Encurralado na Europa, Erdogan se concentra no Oriente Médio. Nesta quarta-feira, ele se encontrou com o líder iraniano Ayatollah Ali Khamenei e com o presidente Hassan Rouhani para firmar um acordo e tomar medidas contra o referendo pela independência do Curdistão Iraquiano, realizado no fim de setembro. A área, localizada na fronteira do Iraque com a Turquia, é rica em petróleo e próxima de núcleos terroristas que a coloca como eterna fonte de tensão na região.

Após a votação e a aprovação por mais de 90% da população curda pela separação, a Turquia afirmou que não realizaria mais nenhuma negociação com a região, e só trataria das trocas comerciais com o Iraque. Aliado ao Irã, o país passou a ameaçar com medidas “mais duras” a região autônoma.

Erdogan também tem na Síria um ponto nevrálgico de sua influência na região. Com tropas no país desde começo da guerra civil – em 2011 – a Turquia se tornou peça chave nos acordos e conciliações na Síria. No mês passado, o presidente russo Vladimir Putin afirmou que a Turquia, em parceria com a Rússia, foi fundamental para criar condições para o fim da guerra.

Para o professor Sidney, tanto a participação do país na guerra da Síria quanto o posicionamento contra os curdos apontam para a mudança de eixo na política externa do país. “Do meio de seu mandato até os dias de hoje, o presidente Erdogan fez uma mudança de eixo da política externa, trocando a inserção do país na Europa por um protagonismo no Oriente Médio”.

A Rússia é fundamental nesta mudança de postura. Em 2016, tropas turcas alvejaram um caça russo que entrou no espaço aéreo do país, congelando as relações entre Putin e Erdogan.
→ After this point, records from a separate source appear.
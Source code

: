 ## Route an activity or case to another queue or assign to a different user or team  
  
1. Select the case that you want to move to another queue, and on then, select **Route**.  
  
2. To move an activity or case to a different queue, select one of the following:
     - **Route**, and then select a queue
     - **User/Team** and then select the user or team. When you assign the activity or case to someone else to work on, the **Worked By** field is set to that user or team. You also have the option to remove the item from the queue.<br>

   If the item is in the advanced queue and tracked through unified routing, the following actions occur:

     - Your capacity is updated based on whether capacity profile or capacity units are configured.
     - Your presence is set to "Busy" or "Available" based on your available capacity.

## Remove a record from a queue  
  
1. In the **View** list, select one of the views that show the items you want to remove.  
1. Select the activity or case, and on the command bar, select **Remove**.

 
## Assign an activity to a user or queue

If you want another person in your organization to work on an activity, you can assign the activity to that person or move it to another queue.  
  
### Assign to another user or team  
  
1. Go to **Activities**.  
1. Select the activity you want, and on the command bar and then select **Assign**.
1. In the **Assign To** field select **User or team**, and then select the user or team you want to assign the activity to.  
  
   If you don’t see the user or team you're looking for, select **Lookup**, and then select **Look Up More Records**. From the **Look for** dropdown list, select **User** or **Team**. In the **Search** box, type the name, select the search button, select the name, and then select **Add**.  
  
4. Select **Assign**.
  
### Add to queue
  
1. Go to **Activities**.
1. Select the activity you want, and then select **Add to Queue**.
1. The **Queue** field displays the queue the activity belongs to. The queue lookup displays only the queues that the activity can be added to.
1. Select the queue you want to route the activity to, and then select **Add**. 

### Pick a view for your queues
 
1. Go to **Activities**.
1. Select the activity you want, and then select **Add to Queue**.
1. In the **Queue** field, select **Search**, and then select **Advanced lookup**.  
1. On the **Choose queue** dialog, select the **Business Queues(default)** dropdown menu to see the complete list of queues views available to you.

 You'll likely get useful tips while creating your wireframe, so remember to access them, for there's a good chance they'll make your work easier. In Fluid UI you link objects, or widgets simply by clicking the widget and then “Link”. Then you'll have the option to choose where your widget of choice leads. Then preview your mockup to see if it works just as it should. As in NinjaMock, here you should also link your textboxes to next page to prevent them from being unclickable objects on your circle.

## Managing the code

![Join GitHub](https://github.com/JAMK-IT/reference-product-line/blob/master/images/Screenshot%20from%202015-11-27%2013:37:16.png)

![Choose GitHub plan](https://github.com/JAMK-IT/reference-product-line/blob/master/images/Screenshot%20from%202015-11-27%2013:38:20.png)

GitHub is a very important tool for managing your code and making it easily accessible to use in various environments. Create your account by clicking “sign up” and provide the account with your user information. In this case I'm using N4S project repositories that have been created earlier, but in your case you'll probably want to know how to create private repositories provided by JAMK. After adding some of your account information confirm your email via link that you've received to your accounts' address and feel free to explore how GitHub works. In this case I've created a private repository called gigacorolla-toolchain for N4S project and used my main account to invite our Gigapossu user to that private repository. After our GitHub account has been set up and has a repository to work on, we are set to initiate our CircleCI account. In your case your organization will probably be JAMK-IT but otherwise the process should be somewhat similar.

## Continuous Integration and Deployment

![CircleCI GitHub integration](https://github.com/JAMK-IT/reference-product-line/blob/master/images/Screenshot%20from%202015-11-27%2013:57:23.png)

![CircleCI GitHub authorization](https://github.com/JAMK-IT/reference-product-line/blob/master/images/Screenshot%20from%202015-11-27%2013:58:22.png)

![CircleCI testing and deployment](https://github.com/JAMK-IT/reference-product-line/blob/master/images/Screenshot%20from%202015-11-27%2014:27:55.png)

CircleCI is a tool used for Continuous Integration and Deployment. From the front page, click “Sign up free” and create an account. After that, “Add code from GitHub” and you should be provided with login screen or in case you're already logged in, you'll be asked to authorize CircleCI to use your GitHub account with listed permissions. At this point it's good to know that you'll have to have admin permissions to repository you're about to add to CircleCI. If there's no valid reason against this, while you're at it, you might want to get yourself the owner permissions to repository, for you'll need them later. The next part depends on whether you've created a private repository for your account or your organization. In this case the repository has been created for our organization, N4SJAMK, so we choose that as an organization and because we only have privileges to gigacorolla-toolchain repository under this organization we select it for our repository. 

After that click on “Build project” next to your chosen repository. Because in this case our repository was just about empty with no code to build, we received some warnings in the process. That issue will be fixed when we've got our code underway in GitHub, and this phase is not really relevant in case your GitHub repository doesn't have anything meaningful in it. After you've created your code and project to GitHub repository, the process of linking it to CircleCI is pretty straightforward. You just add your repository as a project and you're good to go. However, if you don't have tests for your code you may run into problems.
Mas Erdogan pediu desculpas pelo ocorrido e, em agosto do ano passado, Erdogan visitou Moscou e relatou as boas relações com o líder russo. Foi o início de uma aliança fundamental para sua sobrevivência política e influência na região – e, ao mesmo tempo, dando mais uma banana para os líderes ocidentais.

Putin comanda a política russa desde a virada do século. Erdogan é o presidente turco há três anos, mas foi primeiro-ministro do país entre 2003 e 2014, o que faz com que seja o homem forte da política turca há 15 anos. Líder de um estado tradicionalmente laico, o presidente vem cedendo cada vez mais à influência da religião na política turca – permitindo, por exemplo, que mulheres voltem a usar véu em instituições estatais.

Por combinar religião e política, reprimir (e matar) opositores, e expandir a influência turca no oriente, é acusado por opositores e observadores internacionais de reavivar um sultanato como nos tempos do império otomano. Como se vê pelas recentes declarações, ele não está nem aí para as críticas.